Se registra en la recepción y, nada más entrar en la habitación, se sienta en la cama y echa un vistazo a la decoración anodina que le rodea. Saca un bote de pastillas de su bolso y lo deja en la mesilla. Camina hacia el baño, llena un vaso de agua, coge una pastilla y se la traga echando la cabeza hacia atrás.
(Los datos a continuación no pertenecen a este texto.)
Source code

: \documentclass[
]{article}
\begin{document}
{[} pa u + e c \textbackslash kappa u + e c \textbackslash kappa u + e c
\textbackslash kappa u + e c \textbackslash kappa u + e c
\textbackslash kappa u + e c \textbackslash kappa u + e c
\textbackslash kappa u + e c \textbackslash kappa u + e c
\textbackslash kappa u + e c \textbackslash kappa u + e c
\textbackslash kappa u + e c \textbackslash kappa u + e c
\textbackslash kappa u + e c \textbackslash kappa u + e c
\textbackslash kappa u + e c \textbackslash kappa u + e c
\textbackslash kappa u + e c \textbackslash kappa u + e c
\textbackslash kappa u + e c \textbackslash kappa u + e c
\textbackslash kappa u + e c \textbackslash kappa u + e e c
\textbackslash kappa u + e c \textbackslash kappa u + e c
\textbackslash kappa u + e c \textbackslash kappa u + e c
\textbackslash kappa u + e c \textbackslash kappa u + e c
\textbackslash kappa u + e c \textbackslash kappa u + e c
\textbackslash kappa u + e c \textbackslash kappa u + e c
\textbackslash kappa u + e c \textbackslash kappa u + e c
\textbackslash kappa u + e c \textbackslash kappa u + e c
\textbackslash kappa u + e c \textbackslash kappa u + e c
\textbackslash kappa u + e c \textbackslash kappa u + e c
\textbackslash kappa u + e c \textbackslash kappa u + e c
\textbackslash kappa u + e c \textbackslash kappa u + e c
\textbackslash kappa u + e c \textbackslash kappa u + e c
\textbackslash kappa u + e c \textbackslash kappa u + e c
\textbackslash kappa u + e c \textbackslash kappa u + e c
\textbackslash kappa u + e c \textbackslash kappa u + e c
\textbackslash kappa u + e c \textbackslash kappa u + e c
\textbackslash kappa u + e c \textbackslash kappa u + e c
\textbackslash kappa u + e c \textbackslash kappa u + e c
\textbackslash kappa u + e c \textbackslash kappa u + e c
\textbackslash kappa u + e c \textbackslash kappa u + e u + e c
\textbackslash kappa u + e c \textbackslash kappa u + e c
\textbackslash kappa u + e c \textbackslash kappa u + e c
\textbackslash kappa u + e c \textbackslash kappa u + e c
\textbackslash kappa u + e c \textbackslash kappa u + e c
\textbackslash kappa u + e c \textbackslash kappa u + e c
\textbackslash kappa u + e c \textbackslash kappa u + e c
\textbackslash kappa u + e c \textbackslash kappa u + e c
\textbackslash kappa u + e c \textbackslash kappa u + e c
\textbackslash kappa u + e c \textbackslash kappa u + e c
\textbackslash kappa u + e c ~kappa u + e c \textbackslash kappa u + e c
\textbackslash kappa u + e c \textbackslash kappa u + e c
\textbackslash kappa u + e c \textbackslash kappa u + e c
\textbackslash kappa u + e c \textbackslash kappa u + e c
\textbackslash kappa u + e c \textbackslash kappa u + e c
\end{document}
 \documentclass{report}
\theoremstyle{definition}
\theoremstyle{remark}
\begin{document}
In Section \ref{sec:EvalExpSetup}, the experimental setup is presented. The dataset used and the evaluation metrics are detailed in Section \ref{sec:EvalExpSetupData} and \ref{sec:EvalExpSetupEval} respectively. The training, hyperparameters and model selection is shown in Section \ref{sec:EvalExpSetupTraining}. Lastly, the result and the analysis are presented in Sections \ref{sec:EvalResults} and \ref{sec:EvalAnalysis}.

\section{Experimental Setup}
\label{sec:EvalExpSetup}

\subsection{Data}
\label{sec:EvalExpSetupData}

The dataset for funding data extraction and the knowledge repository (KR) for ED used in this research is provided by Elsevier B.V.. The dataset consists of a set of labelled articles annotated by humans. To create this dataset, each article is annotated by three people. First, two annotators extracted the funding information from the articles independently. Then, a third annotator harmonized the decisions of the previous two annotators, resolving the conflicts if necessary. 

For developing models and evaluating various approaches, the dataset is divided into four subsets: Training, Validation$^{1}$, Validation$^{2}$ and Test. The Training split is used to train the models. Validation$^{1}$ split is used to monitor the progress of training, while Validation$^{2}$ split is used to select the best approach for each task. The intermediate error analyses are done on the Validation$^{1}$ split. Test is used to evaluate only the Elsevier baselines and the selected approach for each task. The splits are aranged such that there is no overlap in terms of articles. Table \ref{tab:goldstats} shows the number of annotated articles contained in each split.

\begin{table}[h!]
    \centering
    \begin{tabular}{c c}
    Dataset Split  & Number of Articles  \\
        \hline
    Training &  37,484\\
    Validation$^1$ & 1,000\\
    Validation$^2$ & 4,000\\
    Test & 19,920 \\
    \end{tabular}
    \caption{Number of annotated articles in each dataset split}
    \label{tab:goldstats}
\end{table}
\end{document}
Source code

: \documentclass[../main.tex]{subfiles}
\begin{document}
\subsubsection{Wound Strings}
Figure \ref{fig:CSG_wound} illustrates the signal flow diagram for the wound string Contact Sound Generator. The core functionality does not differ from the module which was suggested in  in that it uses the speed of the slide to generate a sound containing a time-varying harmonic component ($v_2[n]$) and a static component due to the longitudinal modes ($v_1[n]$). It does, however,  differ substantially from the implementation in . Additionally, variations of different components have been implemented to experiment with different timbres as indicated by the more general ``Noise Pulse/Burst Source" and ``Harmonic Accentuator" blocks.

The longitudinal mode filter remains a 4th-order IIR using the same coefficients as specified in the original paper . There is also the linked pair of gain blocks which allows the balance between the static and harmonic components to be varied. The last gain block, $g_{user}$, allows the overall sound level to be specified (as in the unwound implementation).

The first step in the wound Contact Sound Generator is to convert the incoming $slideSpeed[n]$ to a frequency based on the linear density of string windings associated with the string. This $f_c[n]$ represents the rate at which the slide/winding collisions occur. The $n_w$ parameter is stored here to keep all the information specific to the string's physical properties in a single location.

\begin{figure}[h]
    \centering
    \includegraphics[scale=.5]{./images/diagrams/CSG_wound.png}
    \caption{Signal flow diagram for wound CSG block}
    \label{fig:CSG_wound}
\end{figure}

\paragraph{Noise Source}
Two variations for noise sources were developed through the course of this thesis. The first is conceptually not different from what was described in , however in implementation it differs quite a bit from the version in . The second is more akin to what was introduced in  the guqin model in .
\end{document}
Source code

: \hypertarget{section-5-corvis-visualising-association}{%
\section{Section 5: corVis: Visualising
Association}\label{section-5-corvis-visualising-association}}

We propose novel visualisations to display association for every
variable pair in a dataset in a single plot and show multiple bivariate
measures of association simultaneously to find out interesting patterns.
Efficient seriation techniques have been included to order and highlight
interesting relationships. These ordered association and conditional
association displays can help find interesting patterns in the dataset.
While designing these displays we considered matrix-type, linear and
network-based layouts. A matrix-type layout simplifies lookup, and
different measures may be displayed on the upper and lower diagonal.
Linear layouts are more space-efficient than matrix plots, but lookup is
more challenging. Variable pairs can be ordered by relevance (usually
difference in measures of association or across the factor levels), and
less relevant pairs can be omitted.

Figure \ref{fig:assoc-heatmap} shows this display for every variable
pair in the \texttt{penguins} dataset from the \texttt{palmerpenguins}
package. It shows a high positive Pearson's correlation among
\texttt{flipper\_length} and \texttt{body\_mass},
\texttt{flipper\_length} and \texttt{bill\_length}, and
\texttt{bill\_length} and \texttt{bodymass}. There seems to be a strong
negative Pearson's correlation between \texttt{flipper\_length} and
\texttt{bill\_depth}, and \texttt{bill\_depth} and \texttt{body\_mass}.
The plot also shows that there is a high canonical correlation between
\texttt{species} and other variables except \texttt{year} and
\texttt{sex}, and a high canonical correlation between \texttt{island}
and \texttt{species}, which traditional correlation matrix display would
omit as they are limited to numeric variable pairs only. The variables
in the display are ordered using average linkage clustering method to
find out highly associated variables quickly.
Al lado de la televisión hay una hoja con el logotipo del hotel y un bolígrafo, para que los huéspedes pongan sus opiniones sobre su estancia antes de irse. Los coge y comienza a escribir:

Querido hijo,

Te quiero. Aunque quizá, cuando leas esto, estas palabras te suenen vacías.

Llevo demasiado tiempo sintiéndome triste, notando un vacío en mi interior que me impide sonreír, fantaseando con desaparecer… Soy consciente de que, tal y como estoy, jamás podrás ser feliz conmigo y, aunque también sé que te costará serlo sin mí, creo que será mejor para ti.

Me siento encerrada en una vida que yo he elegido pero que me asfixia y de la que no sé cómo salir. He intentado ser una buena madre, te juro que lo he intentado, pero no puedo. Al igual que tampoco puedo ser la esposa y la ama de casa que tu padre quiere que sea. Reconozco que es un buen hombre, y estoy segura de que cuidará estupendamente de ti, por eso me voy tranquila, porque sé que te dejo en buenas manos. Pero en mi estado solo sería un obstáculo.

Lo siento muchísimo por ti, hijo mío, de verdad que lo siento. Pase lo que pase, cariño, tú no tienes la culpa de nada, que te quede claro, no quiero que pienses eso. La única culpable soy yo, y yo misma soy la única que puede ponerle solución a todo esto.

Se detiene en ese punto. Unas lágrimas resbalan por sus mejillas y, mientras se las seca, se levanta y camina hacia la ventana. La abre de par en par y mira hacia abajo, en dirección a la calle llena de gente andando deprisa, absorta en sus pensamientos. Una suave brisa le acaricia la cara. Huele a asfalto mojado, al humo de los coches, pero también huele a sueños por realizar, a vida por vivir. Enciende un cigarrillo, vuelve a la cama y continúa escribiendo:

Pero no quiero morir… Tal vez lo fácil sería eso, pero lo siento, no quiero morir. Aunque tampoco quiero seguir viviendo así.

Sé que lo que voy a hacer es peor que matarme. Que todo el mundo me juzgará, y que tú me odiarás. Lo asumo. Pero aun así, querido hijo, he elegido vivir. Me he elegido a mí. Y aunque por ahora te cueste entenderlo: hay miles de cosas importantes en la vida, pero lo más importante para cada uno debe ser uno mismo. Algún día espero que lo comprendas y que puedas perdonarme.

Mientras tanto, nunca olvides que te quiero y que, aunque no lo creas, siempre te querré.

Tu madre.

Deja la carta sobre la cama, apaga el cigarrillo en el cenicero y se dirige hacia la salida. Deja las llaves en recepción y, sin mirar atrás, sale por la puerta. “Y, ahora ¿qué?” –piensa- y, por fin, como hacía mucho tiempo que no le pasaba, se siente libre.